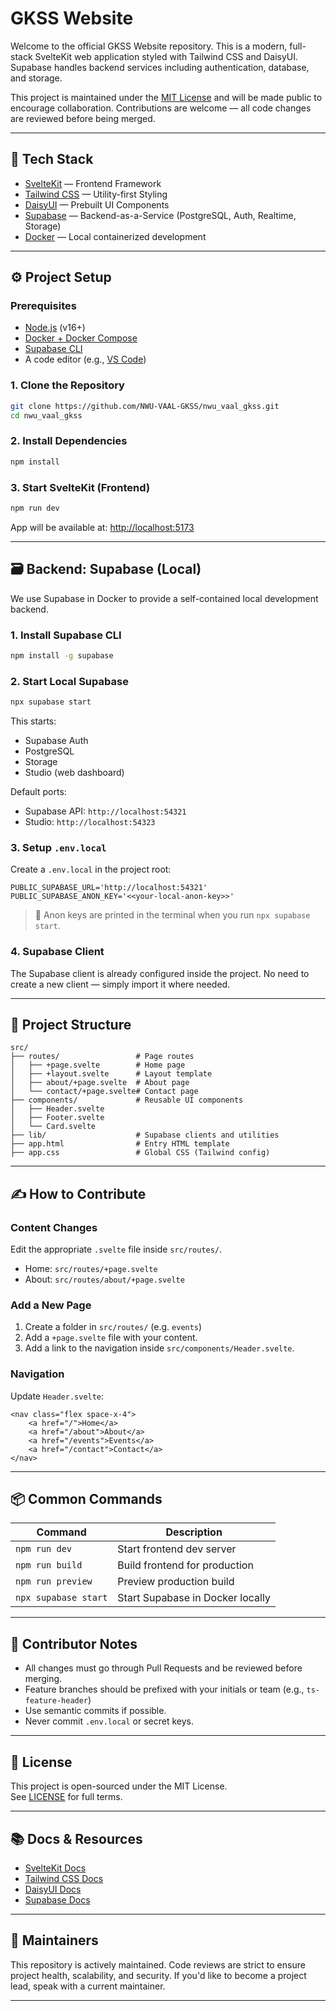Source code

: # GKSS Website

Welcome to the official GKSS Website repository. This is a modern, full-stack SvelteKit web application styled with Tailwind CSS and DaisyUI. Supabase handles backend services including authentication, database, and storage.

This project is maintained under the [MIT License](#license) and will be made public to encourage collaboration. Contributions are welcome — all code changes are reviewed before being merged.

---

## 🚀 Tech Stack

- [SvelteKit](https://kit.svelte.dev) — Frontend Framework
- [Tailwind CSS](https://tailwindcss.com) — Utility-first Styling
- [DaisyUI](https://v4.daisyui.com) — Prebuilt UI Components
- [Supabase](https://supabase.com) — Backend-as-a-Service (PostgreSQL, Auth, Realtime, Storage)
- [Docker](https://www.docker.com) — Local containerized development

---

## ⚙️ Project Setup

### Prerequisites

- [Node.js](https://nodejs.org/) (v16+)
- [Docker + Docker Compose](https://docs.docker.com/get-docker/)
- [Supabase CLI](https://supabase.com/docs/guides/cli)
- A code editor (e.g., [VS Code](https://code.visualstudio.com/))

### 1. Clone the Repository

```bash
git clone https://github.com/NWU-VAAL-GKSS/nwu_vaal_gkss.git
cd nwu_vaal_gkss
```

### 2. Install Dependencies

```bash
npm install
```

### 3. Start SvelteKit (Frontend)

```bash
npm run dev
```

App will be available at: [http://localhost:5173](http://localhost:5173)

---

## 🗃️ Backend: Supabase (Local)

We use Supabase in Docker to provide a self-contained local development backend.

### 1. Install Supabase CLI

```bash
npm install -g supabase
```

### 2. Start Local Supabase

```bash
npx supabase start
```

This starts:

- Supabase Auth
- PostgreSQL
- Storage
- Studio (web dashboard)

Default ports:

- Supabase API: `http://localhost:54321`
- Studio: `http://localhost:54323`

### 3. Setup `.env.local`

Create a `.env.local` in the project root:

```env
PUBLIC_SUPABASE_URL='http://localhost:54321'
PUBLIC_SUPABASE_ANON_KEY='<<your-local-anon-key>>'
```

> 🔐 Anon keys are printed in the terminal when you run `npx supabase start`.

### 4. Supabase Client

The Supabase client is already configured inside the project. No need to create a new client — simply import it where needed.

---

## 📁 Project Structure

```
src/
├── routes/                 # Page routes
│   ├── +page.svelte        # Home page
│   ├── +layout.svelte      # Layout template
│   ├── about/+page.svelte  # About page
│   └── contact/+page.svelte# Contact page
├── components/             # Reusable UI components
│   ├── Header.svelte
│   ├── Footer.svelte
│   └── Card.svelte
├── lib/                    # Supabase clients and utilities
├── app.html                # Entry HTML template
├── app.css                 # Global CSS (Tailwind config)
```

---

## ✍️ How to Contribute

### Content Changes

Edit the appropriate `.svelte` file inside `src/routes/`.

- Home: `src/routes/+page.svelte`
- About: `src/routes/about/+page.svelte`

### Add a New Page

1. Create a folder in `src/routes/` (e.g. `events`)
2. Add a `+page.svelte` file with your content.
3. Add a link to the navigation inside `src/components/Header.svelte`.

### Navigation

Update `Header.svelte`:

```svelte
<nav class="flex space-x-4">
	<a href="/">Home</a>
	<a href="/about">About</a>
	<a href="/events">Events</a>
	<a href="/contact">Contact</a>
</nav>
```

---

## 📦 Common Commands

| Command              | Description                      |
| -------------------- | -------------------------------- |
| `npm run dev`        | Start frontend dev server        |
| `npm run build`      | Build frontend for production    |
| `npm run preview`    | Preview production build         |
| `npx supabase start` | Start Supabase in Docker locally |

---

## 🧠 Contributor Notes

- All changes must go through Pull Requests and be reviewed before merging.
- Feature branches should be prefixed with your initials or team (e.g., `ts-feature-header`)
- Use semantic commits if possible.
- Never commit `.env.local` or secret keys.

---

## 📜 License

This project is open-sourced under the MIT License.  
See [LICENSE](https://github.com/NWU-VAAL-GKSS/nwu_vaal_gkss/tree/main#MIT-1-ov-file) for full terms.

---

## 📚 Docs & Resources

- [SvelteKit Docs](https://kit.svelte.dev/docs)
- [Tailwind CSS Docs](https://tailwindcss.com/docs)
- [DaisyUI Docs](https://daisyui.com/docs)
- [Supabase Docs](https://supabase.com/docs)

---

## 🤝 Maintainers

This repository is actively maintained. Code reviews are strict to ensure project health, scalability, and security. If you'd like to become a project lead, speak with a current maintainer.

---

——————

YOUR TASK —
Within the data above, the lines from the one with "## ✍️ How to Contribute" to the one with "1. Create a" must be repeated exactly; no other line belongs in the answer.

WRITTEN REPLY —
## ✍️ How to Contribute

### Content Changes

Edit the appropriate `.svelte` file inside `src/routes/`.

- Home: `src/routes/+page.svelte`
- About: `src/routes/about/+page.svelte`

### Add a New Page

1. Create a folder in `src/routes/` (e.g. `events`)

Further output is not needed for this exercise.